After a two year layoff from athletic training, Retamozzo resumed her workouts and climbed back into the ring shortly after her son Gabriel's second birthday.

"I guess I never wanted to stop in the first place, but I started being a mom for a little bit," she recalled. "But I just couldn't stay away. I never wanted to stop, but I guess when I was pregnant, I had to. Now my son is proud of me.

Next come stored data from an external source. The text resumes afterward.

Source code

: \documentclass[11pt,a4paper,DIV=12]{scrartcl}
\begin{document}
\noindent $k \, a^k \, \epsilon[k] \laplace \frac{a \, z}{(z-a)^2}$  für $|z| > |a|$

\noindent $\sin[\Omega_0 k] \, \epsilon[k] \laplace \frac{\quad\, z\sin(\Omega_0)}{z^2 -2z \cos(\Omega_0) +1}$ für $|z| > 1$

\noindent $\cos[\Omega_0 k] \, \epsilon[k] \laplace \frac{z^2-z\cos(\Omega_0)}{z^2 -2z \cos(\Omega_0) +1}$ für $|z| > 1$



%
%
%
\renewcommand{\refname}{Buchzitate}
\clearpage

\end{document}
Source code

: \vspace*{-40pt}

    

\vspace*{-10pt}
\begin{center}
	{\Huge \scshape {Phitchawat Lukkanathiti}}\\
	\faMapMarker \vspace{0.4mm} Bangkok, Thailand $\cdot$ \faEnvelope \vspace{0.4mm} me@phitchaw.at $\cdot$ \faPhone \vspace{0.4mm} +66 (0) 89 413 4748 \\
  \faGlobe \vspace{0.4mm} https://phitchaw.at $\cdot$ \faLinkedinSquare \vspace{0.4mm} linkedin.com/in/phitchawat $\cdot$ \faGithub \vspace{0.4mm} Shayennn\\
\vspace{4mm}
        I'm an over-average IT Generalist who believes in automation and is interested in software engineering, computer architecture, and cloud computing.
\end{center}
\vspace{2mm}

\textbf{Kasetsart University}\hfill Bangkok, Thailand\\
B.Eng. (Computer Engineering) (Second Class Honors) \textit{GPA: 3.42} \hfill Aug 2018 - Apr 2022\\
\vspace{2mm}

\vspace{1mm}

I talk to him every time before I get in the ring."

Although Retamozzo quickly succeeded in the ring, she says female boxers face an uphill climb in the sport.

"I want to go as far as I can as an amateur," said Retamozzo, who hopes to see women's boxing added to the Olympics in time for the 2012 London Games, the last year she will be eligible to compete based on current age restrictions for Olympic boxers.

All-Army coach Basheer Abdullah gave Retamozzo his team gold medal after the All-Army boxers secured their 17th consecutive Armed Forces title.

"She's part of this team," Abdullah said. "She contributes to our success not only inside the ring but outside of the ring. She's a motivator. She carried herself like an ambassador just like these men did. She did everything we asked her to do and made those sacrifices like they did."

Retamozzo returned to Fort Carson, Colo., with the All-Army team to train for the U.S. National Championships, scheduled for March 9-14 in Colorado Springs. If she reaches the 125-pound finale at Nationals, Retamozzo will advance to international competition.

"I went to Nationals last year and lost in the semifinals," she said. "I want to win it this year."

Retamozzo's long-range goal is to compete in the Olympics, which does not yet offer boxing for women.

"That's every female boxer's ultimate dream," she said. "But I'm 26 years old and I've got until I'm 32 - in 2012. I don't know if I can hold on that long.

"Ever since I started, this has been like my whole entire life. I leave my son for these three months to just come here and train, so of course it's very important to me.

"Just going to the Olympics and going down in history, that would be amazing," Retamozzo concluded. "The (female) wrestlers are in the Olympics - why not us'"



(Tim Hipps writes for the Family and MWR Command Public Affairs Office.)